Du musst nichtmal selbst die Codecs runterladen...

Wegen Trillian und Platzersparnis:

Leg das Dingens auf nen eigenen Desktop (mach ich hier meistens auch, dass ich Mail + Surfen auf nem anderen Desktop mach wie Office, Proggen, Multimedia) und du kannst es so groß ziehen oder was auch immer. Dann kannste auch auf deinem "Arbeits" Desktop die Fenster so groß machen wiede willst  :Wink: 

Außerdem: 

Vllt gefällt dir das!

Explorer^2:

So weit ich das seh wär da ideal mal den krusader zu versuchen. der hat auch dieses zweigeteilte Fenster. Und kann noch DEUTLICH mehr. Integrierte Dokumentenvorschau für ALLES! Also Textdateien, Videos, Musik, Kalkulations-Tabelle, Text-Dokument, undundundundund...

Zudem Shortcuts für schnelles kopieren, löschen, Konsole, ...

Beherrscht den "Blick" in Zip-Dateien.

Außerdem sind KDE`s KIO-Slaves sowieso unschlagbar  :Razz: 

Videos gucken -> kaffeine!

Mal schaun ob mir noch was einfällt  :Wink: 

Grüße

Franz

----------

## Thargor

 *Quote:*   

> Wenn ich Windows neu aufsetze installier ich einmal ein codec pack und es _funktioniert_, was unter Linux einfach nicht der fall ist.

 

Ohen viel schreiben zu wollen:

Linux != Windows

Hab ich gestern zufällig gefunden, und ict meiner Meinung nach wirklich lesenswert.

Weil der Autor hat wirklich Recht:

Die Frage ist, willst du Linux, so wie es ist, wenn du nach einer für dich geeigneten Distribution suchst, oder willst du bloß weg von Windows, willst du ein Windows ohne Würmer, Trojaner, etc.

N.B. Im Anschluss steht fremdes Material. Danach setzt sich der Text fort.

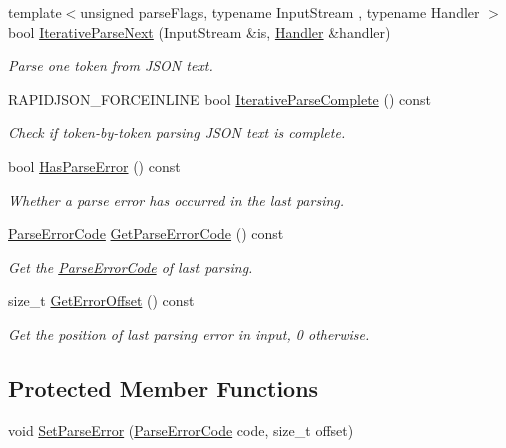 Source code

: \begin{DoxyCompactItemize}
{\footnotesize template$<$unsigned parse\+Flags, typename Input\+Stream , typename Handler $>$ }\\bool \mbox{\hyperlink{classrapidjson_1_1_generic_reader_abac6611bec17167de50fede5cd5194ca}{Iterative\+Parse\+Next}} (Input\+Stream \&is, \mbox{\hyperlink{classrapidjson_1_1_handler}{Handler}} \&handler)
\begin{DoxyCompactList}\small\item\em Parse one token from J\+S\+ON text. \end{DoxyCompactList}\item 
R\+A\+P\+I\+D\+J\+S\+O\+N\+\_\+\+F\+O\+R\+C\+E\+I\+N\+L\+I\+NE bool \mbox{\hyperlink{classrapidjson_1_1_generic_reader_a037aee35044b894d1487b42365aadc4b}{Iterative\+Parse\+Complete}} () const
\begin{DoxyCompactList}\small\item\em Check if token-\/by-\/token parsing J\+S\+ON text is complete. \end{DoxyCompactList}\item 
bool \mbox{\hyperlink{classrapidjson_1_1_generic_reader_ac42370c3497a0e2b6973110f298e3a59}{Has\+Parse\+Error}} () const
\begin{DoxyCompactList}\small\item\em Whether a parse error has occurred in the last parsing. \end{DoxyCompactList}\item 
\mbox{\hyperlink{group___r_a_p_i_d_j_s_o_n___e_r_r_o_r_s_ga7d3acf640886b1f2552dc8c4cd6dea60}{Parse\+Error\+Code}} \mbox{\hyperlink{classrapidjson_1_1_generic_reader_a042c621cf745c5ed3a6f5ff9418dd05e}{Get\+Parse\+Error\+Code}} () const
\begin{DoxyCompactList}\small\item\em Get the \mbox{\hyperlink{group___r_a_p_i_d_j_s_o_n___e_r_r_o_r_s_ga7d3acf640886b1f2552dc8c4cd6dea60}{Parse\+Error\+Code}} of last parsing. \end{DoxyCompactList}\item 
size\+\_\+t \mbox{\hyperlink{classrapidjson_1_1_generic_reader_ab50019e0a715320f83b7610b83dcef8f}{Get\+Error\+Offset}} () const
\begin{DoxyCompactList}\small\item\em Get the position of last parsing error in input, 0 otherwise. \end{DoxyCompactList}\end{DoxyCompactItemize}
\subsection*{Protected Member Functions}
\begin{DoxyCompactItemize}
\item 
void \mbox{\hyperlink{classrapidjson_1_1_generic_reader_a544704abdce535d93ae0f45d0cf0bc0d}{Set\+Parse\+Error}} (\mbox{\hyperlink{group___r_a_p_i_d_j_s_o_n___e_r_r_o_r_s_ga7d3acf640886b1f2552dc8c4cd6dea60}{Parse\+Error\+Code}} code, size\+\_\+t offset)
\end{DoxyCompactItemize}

Wenn ersteres zutrifft: Dann viel Spaß noch.

Für zweiteres: Installier lieber wieder Windows und versuch es frei von oben genanntem zu halten. Das geht auch.

----------

## l3u

Linux != Windows <--- saucooler Artikel :-)

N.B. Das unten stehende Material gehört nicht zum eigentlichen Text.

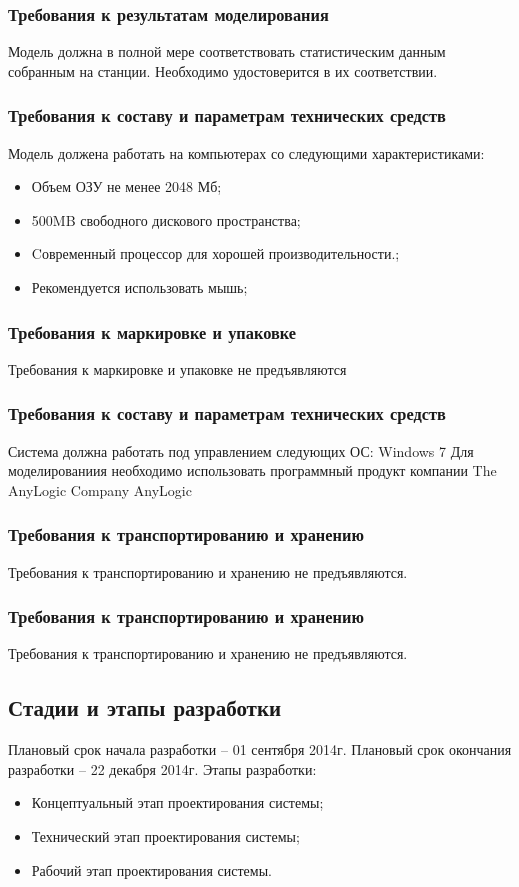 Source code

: \documentclass[12pt]{article}
\begin{document}
		\subsubsection{Требования к результатам моделирования}
		Модель должна в полной мере соответствовать статистическим данным собранным на станции. Необходимо удостоверится в их соответствии.  
		\subsubsection{Требования к составу и параметрам технических средств}
		Модель должена работать на компьютерах со следующими
характеристиками:
\begin{itemize}
	\item Объем ОЗУ не менее 2048 Мб;
	\item 500MB свободного дискового пространства;
	\item Cовременный процессор для хорошей производительности.;
	\item Рекомендуется использовать мышь;

\end{itemize}

		\subsubsection{Требования к маркировке и упаковке }
Требования к маркировке и упаковке не предъявляются
		\subsubsection{Требования к составу и параметрам технических средств}

Система должна работать под управлением следующих ОС: Windows 7
Для моделированиия необходимо использовать программный продукт компании  The AnyLogic Company AnyLogic
		\subsubsection{Требования к транспортированию и хранению }
Требования к транспортированию и хранению не предъявляются.
		\subsubsection{Требования к транспортированию и хранению}
		Требования к транспортированию и хранению не предъявляются.
				\subsection{Стадии и этапы разработки }
Плановый срок начала разработки – 01 сентября 2014г.
Плановый срок окончания разработки – 22 декабря 2014г.
Этапы разработки:
\begin{itemize}
	\item Концептуальный этап проектирования системы;
	\item Технический этап проектирования системы;
	\item Рабочий этап проектирования системы.
\end{itemize}
\end{document}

@Shapeshifter: Schonmal drüber nachgedacht, nen Weblog anzulegen? *ggg* nichts für ungut ;-)

----------

## Freiburg

Linux != Windows ist eine der besten Zusammenfassungen des ganzen die ich jemals gelesen habe. 

Im allgemeinen bestehen leider bestehen einige unklarheiten was Linux ist, nicht um sonst gibt es ab und zu mal die Frage hier im Forum was für ein Support das eigentlich ist...

----------

## Lenz

Bis auf den kleinen Ausrutscher

 *Quote:*   

> Linux ist frei im Sinne von Freibier.

 

ein wirklich guter Aufsatz zu dem Thema.

----------

## Shapeshifter

Danke für die vielen Antworten,

In dem Text da geht es aber grösstenteils um das Betriebsystem an sich, und ich habe kaum Linux an sich kritisiert, abgesehen davon, dass das Installieren und Konfigurieren Ewigkeiten dauern kann, wenn man sich nicht auskennt, was ich aber absolut in Kauf nehme. Mir geht es nicht um mehr Benutzerfreundlichkeit, oder grössere Ähnlichkeit zu Windows.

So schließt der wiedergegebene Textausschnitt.